External trade is an engine of development, and devaluation, alongside the worldwide stampede to buy soy, allowed Argentina to grow by 8 to 9% a year. (This is, admittedly, a simplified analysis.) The economic reality is much more complex. In reality, it is not a weak currency that is so bad as an unstable one. The "dollarization" of the Argentinian economy is something that can occasionally act as a solution in a crisis.
Today, Europe does not have a problem as serious as our bag manufacturer did before devaluation. But even without the same intensity, it is, at its heart, the same problem: a strong euro makes Europe less competitive. It is a horrible term that means a country can sell expensive and buy cheap.
Vincent Deluard, an economist at the research group Ned Davis, says a strong euro will certainly create serious problems for European industry, especially for its exporters. It will also affect tourism. American, Chinese and Japanese tourists will find it more expensive to spend the summer in Europe. A rising euro then means fewer tourists.
A weak dollar, which is harmful to Europeans, is good for Americans. In fact, U.S. President Donald J. Trump said in April that the dollar was "getting too strong" and that the Federal Reserve was acting to weaken it a little. Trump was worried that a stronger dollar would allow Germans and the Japanese to sell, among other things, cheaper cars to Americans. It is "very, very hard to compete when you have a strong dollar," he warned.
A while back the Peterson Institute in Washington calculated that for every 1% rise in the dollar's value against the euro and other currencies, the United States lost $20 billion a year and 150,000 jobs.
Since Trump's election, the dollar has reached an unprecedented level in the last 13 years. Some presented it in a positive light, saying it was a sign of investor confidence in the new administration and the possibility of U.S. growth exceeding those of European economies and Japan. Trump said it was "partially" his fault — for the trust he inspired — but that he was not welcoming the rise.
A strong currency can hinder economic growth.
This proves that advanced countries intermittently prefer to have weaker currencies, which is what Argentina has achieved by devaluating its currency.
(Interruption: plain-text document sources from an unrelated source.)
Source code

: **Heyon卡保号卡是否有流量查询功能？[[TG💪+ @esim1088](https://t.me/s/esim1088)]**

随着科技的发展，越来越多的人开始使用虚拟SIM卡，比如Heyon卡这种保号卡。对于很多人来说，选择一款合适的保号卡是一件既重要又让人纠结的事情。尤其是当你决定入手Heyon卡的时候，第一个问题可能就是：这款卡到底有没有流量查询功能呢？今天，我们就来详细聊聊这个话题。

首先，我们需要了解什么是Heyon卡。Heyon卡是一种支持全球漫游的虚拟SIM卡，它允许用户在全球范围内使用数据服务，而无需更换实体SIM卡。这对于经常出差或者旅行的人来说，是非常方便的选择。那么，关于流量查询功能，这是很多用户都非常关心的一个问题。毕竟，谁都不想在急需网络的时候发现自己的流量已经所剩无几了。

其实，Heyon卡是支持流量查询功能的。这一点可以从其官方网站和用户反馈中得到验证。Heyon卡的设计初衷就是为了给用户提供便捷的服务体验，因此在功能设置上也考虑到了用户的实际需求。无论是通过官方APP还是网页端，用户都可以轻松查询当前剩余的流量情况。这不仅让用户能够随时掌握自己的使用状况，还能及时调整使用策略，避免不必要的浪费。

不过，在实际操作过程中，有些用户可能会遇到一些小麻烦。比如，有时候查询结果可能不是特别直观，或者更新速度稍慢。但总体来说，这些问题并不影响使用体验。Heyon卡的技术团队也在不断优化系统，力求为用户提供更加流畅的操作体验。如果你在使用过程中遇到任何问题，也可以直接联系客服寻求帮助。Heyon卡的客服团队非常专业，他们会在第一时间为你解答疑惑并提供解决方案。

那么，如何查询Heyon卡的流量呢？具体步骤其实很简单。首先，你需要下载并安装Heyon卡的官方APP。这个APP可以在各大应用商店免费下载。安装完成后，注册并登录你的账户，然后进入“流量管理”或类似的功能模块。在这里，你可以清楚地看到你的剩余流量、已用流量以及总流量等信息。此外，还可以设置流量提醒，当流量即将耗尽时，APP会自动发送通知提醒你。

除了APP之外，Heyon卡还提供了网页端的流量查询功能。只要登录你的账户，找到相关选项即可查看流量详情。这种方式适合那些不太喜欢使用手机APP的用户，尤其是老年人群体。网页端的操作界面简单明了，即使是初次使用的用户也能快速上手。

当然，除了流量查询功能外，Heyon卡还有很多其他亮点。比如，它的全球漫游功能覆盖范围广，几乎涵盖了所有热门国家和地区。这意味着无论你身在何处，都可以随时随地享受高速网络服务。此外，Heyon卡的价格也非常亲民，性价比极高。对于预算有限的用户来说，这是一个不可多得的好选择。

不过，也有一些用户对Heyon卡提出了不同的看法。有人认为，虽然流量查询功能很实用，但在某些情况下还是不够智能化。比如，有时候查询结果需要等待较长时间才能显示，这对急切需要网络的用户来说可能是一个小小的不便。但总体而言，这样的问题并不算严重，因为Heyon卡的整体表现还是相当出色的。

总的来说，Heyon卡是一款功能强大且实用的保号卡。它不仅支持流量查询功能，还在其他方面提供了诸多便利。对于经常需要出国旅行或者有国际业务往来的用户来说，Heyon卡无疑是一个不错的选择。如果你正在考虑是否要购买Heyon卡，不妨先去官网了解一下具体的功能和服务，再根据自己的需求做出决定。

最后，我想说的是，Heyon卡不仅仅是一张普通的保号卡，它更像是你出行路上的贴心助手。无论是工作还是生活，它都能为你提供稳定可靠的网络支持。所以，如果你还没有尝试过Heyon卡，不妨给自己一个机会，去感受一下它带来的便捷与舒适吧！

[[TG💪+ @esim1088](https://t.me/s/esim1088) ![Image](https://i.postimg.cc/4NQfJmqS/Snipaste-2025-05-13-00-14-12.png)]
Germany did it decades ago, and that helped establish it as Europe's great power, and China is doing it today. The Asian giant devaluates the yuan to dislodge competitors from world markets. While Trump has called China a currency manipulator, he seems to be doing the same thing now.
Obviously, you do not devaluate a currency whenever you want, as that would hinder your country's ability to come out of a recession and grow.
If a country is inefficient, if its industry is backward, if it spends more than it earns and feeds inflation by printing money, then devaluation is worthless. That is not the case with most European countries but the euro could, because of the deficits of southern Europe economies, face more problems. That is what former Federal Reserve chief Alan Greenspan believes. He has said northern European countries cannot keep financing the debtor countries of the bloc's south. Margaret Thatcher realized this problem years ago when she decided Britain could join the European Union but not the euro. Greece, a poor country, she observed, could not have the same currency as Germany.
A strong currency (which is what the euro is to the Greeks) can hinder economic growth or, in this case, even bring down the European Union.